Plain-text document sources:
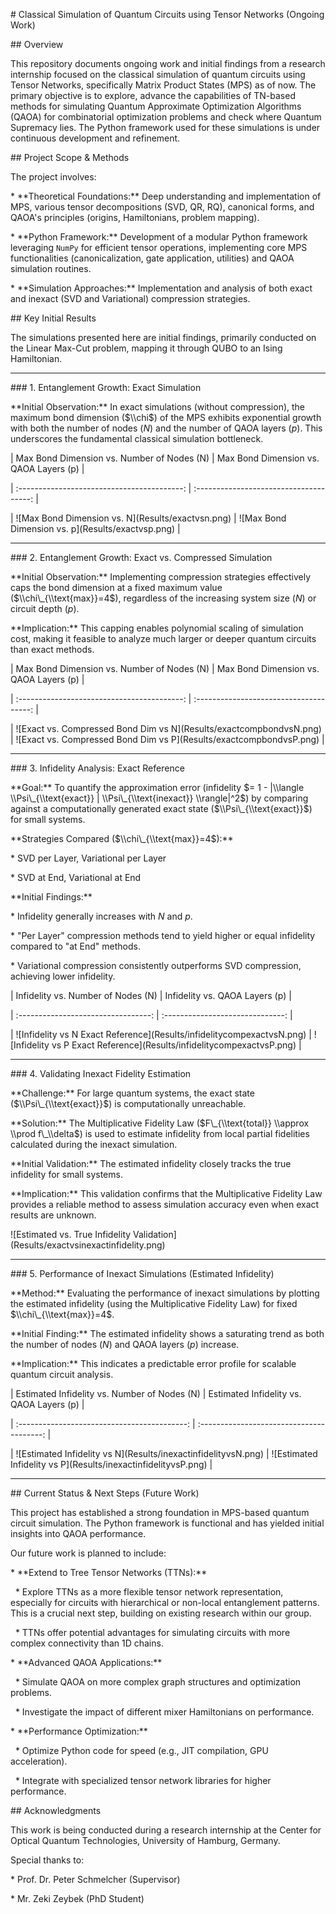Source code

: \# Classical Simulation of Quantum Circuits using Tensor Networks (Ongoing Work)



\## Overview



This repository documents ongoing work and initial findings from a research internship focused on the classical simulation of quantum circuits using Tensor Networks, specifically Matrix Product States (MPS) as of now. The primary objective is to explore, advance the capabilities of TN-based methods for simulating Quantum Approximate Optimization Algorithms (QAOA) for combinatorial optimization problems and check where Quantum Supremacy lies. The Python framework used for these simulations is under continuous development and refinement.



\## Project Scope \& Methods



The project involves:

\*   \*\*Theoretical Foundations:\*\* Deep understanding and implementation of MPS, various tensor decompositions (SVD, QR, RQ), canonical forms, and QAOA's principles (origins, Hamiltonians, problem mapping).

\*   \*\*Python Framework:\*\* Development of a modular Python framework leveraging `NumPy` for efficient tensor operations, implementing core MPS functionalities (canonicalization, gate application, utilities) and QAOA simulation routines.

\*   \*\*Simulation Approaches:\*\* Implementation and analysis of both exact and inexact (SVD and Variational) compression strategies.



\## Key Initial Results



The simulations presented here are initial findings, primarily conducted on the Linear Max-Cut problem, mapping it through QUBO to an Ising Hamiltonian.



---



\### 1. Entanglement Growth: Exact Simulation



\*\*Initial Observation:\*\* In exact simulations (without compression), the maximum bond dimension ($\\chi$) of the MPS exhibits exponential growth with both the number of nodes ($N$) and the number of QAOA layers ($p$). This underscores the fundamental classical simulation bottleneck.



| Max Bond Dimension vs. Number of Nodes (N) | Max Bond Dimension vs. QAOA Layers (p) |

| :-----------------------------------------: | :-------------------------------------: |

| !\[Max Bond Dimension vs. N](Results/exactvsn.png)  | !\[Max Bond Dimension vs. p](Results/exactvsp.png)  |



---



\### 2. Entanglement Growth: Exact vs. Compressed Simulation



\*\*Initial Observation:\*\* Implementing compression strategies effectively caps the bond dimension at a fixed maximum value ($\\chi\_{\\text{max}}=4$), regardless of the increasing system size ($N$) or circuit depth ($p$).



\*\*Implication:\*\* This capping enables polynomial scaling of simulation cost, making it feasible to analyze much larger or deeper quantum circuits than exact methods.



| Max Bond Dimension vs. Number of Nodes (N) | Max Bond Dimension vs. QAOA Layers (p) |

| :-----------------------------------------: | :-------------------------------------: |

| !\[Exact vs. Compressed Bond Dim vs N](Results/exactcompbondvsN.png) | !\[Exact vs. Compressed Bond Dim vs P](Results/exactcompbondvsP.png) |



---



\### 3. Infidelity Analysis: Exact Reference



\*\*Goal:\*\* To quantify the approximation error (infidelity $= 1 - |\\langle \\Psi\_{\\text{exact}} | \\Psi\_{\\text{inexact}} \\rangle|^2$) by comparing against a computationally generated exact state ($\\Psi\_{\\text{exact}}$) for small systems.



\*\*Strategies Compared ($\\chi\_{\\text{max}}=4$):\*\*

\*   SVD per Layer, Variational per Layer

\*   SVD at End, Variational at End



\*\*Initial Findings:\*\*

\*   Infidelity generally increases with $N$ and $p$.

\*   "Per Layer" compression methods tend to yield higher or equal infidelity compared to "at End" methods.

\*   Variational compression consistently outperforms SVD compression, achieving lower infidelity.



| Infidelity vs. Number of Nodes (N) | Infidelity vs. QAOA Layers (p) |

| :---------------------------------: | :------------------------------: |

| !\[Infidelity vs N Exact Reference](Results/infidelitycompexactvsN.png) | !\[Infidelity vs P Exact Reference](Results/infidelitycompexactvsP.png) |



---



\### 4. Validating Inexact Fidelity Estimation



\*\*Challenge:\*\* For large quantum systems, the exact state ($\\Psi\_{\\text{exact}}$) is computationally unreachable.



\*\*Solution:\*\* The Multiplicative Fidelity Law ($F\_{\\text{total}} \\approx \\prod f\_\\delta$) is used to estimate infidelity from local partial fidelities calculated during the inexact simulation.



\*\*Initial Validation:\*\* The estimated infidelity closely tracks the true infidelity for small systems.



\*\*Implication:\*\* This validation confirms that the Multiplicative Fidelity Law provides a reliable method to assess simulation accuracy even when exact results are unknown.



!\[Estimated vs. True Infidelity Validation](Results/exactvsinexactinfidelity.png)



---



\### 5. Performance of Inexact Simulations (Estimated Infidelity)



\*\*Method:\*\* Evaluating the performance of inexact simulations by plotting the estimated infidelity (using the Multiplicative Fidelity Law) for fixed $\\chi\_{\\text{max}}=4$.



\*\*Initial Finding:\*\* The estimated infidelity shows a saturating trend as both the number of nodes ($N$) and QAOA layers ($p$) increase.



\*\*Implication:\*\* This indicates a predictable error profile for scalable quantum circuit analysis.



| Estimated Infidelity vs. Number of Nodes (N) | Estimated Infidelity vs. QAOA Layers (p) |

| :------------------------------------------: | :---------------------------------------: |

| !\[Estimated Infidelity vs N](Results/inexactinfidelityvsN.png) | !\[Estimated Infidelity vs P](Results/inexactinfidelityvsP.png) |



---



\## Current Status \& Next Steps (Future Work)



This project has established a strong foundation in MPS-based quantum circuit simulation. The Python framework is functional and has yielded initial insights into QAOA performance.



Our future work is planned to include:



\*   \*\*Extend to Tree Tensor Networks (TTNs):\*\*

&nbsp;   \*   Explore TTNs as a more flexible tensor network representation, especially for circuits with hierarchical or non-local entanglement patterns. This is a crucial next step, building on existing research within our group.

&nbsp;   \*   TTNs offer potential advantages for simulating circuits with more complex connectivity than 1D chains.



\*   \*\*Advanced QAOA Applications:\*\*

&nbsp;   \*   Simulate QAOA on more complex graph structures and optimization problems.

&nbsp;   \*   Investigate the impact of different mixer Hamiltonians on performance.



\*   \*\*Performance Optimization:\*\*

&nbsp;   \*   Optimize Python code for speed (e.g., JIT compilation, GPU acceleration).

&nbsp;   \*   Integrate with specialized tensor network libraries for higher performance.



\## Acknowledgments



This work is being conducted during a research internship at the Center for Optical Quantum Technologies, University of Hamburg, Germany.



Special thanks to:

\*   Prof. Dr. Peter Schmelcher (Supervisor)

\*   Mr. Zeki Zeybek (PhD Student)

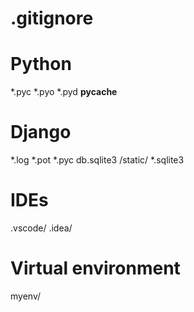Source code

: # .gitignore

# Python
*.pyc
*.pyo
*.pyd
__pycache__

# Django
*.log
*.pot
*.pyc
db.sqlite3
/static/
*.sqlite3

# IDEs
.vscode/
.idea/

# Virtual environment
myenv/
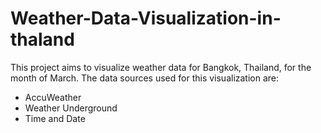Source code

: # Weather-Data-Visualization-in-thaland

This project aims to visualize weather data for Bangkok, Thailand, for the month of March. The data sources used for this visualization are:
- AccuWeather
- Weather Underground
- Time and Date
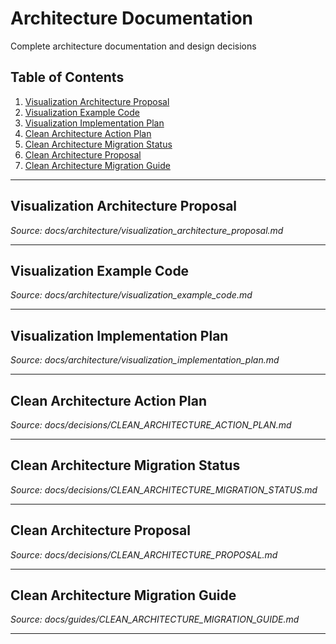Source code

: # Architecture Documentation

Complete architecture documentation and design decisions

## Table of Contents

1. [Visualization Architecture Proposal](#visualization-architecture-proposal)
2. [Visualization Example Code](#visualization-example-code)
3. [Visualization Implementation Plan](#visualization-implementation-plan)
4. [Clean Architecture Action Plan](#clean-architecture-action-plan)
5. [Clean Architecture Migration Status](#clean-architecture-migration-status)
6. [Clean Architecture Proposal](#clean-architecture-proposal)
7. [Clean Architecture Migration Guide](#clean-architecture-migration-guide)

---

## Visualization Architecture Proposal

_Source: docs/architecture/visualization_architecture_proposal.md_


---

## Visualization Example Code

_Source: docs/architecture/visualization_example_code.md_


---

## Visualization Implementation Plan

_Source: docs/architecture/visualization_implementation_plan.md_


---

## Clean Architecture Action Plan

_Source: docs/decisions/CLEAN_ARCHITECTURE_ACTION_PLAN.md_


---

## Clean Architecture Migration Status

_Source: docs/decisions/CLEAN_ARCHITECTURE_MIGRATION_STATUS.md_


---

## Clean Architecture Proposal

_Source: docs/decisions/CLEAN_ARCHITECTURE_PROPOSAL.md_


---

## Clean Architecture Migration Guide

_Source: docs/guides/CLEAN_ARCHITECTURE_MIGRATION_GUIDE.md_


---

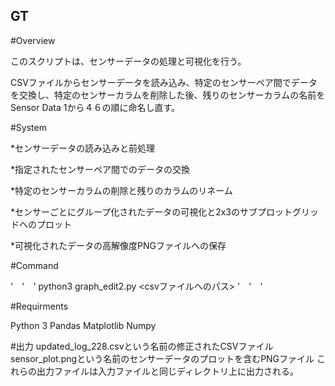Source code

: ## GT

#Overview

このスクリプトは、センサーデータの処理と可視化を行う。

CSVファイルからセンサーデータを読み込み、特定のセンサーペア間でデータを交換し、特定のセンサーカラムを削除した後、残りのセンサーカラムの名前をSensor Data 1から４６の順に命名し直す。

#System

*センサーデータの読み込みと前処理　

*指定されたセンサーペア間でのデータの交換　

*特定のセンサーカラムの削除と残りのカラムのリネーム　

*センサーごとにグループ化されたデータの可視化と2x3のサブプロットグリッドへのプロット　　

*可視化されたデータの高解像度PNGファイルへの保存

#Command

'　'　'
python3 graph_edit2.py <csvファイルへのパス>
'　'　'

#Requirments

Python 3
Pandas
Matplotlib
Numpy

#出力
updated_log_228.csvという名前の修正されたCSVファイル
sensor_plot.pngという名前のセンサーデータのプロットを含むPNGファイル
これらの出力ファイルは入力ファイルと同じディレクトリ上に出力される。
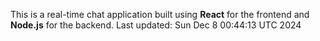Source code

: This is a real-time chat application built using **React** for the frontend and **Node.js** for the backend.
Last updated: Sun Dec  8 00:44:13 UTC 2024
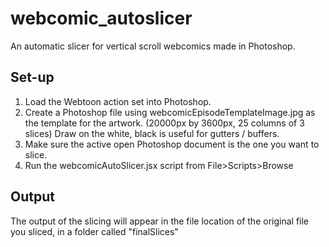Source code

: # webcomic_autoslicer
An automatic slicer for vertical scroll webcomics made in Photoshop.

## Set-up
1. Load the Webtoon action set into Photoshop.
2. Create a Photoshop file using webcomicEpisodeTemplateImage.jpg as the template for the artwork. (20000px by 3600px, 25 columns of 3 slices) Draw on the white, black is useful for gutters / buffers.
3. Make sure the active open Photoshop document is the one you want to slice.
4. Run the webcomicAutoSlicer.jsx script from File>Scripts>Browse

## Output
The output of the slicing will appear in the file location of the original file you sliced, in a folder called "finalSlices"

▶ [INSTRUCTIONS FOR THE TASK]:
From the records above, return exactly the lines running from the one that contains "python3 graph_edit2.py <csvファイルへのパス>" down to the one that contains "for the backend.", both included, without any pictures.

▶ [EXERCISE SOLUTION]:
python3 graph_edit2.py <csvファイルへのパス>
'　'　'

#Requirments

Python 3
Pandas
Matplotlib
Numpy

#出力
updated_log_228.csvという名前の修正されたCSVファイル
sensor_plot.pngという名前のセンサーデータのプロットを含むPNGファイル
これらの出力ファイルは入力ファイルと同じディレクトリ上に出力される。
Source code

: This is a real-time chat application built using **React** for the frontend and **Node.js** for the backend.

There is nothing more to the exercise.